Should Designers be Outlaws?
Founded by Teddy Cruz in 2000, Estudio Teddy Cruz + Forman has been at the vanguard of evolving urban practice. Cruz is an American architect, urbanist, and educator. Forman is a noted political theorist who joined the practice in 2010. Both are currently professors at the University of California, San Diego. Teddy Cruz and Fonna Forman are directors of the UCSD Cross-Border Initiative.
Together, Cruz and Forman have pushed a quiet revolution in the culture of U.S. planning by attempting to move civic imagination away from the legacy of post-war suburban planning, while using the Tijuana/San Diego border as a laboratory for study. Central to their work is a study the conflict and criminalization of the border. Conventional planning methodologies understand ‘borders’ as something to be defended. Through their work, Cruz and Forman have argued that borders would be better thought of as places of exchange and innovation. Their participatory planning model works across borders – both national and otherwise, to draw out the intelligence of informality.

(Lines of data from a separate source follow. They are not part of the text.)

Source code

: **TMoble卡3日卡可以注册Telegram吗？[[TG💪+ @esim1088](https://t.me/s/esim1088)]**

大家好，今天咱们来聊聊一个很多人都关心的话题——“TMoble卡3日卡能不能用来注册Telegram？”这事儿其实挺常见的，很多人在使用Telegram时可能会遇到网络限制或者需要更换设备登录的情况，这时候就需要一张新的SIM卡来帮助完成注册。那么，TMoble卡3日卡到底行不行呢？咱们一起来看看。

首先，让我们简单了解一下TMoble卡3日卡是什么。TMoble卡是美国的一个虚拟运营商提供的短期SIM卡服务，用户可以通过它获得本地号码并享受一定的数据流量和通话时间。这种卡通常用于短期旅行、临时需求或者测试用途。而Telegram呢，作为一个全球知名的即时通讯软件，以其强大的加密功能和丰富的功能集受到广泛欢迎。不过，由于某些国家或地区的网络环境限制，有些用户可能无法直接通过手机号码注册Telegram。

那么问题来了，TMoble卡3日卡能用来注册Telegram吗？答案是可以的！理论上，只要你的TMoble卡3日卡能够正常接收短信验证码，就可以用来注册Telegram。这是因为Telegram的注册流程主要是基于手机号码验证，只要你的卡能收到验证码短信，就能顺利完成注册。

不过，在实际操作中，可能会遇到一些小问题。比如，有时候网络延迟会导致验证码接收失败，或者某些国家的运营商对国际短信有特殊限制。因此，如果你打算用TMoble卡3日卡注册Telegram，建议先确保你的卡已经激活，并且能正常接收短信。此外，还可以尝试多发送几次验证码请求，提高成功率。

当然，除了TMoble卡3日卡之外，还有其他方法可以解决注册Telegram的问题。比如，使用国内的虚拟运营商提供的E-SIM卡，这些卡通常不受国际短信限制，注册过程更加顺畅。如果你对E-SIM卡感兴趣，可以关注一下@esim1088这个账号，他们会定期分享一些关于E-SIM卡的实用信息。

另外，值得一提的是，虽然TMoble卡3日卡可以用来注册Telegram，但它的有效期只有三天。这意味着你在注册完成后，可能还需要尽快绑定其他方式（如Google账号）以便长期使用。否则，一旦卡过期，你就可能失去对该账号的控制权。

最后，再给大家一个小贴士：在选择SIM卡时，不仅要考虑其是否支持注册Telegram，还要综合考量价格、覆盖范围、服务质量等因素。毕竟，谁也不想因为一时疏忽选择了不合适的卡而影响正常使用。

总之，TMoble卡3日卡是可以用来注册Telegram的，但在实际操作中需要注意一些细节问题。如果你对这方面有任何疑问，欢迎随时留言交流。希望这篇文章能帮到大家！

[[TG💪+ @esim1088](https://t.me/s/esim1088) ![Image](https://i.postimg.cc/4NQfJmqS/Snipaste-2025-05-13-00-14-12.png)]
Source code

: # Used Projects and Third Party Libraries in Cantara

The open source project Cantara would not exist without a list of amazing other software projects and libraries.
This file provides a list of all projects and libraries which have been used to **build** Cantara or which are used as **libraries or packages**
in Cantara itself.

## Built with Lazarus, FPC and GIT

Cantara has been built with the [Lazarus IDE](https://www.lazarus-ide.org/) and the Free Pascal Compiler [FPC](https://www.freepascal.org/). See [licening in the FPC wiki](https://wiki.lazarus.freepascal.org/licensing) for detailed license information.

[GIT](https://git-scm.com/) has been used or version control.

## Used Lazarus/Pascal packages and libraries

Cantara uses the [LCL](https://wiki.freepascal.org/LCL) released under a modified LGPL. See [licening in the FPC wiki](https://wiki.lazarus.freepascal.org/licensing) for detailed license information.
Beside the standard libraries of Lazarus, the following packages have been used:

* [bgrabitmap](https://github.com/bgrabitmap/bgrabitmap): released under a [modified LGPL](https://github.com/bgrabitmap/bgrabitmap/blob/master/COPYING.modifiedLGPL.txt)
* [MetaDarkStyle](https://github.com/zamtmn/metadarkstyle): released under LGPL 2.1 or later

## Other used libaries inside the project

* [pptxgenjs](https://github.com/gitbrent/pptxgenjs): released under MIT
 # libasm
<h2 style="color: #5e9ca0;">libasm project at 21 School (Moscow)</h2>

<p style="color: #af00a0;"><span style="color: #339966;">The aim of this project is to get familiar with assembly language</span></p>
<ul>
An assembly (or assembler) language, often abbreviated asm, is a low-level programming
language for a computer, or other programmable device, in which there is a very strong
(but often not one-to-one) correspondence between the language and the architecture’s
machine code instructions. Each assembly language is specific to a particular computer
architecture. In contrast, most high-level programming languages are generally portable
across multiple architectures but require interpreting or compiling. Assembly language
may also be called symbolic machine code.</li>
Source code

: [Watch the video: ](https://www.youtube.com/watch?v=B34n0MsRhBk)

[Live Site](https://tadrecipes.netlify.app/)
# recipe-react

Estudio Teddy Cruz + Forman has worked at many scales and contexts. Much of their work focuses on the activation of small spaces – taking neglected urban areas and developing them into community resources. Through this approach, planners and architects can begin to transform neighborhoods under the nose of existing and ossified zoning psychologies.
Simultaneously, Estudio Teddy Cruz + Forman has been at the frontier of blending design and policy. In 2013, Forman and Cruz were recruited by then-San Diego mayor Bob Filner to develop the Civic Innovation Lab – an ambitious project to bring designers into City Hall and develop new practices for engaging marginalized communities and strengthening the urban relationship with Tijuana. Although the project was short-lived, it remains one of the few examples where such an integration was attempted in the U.S.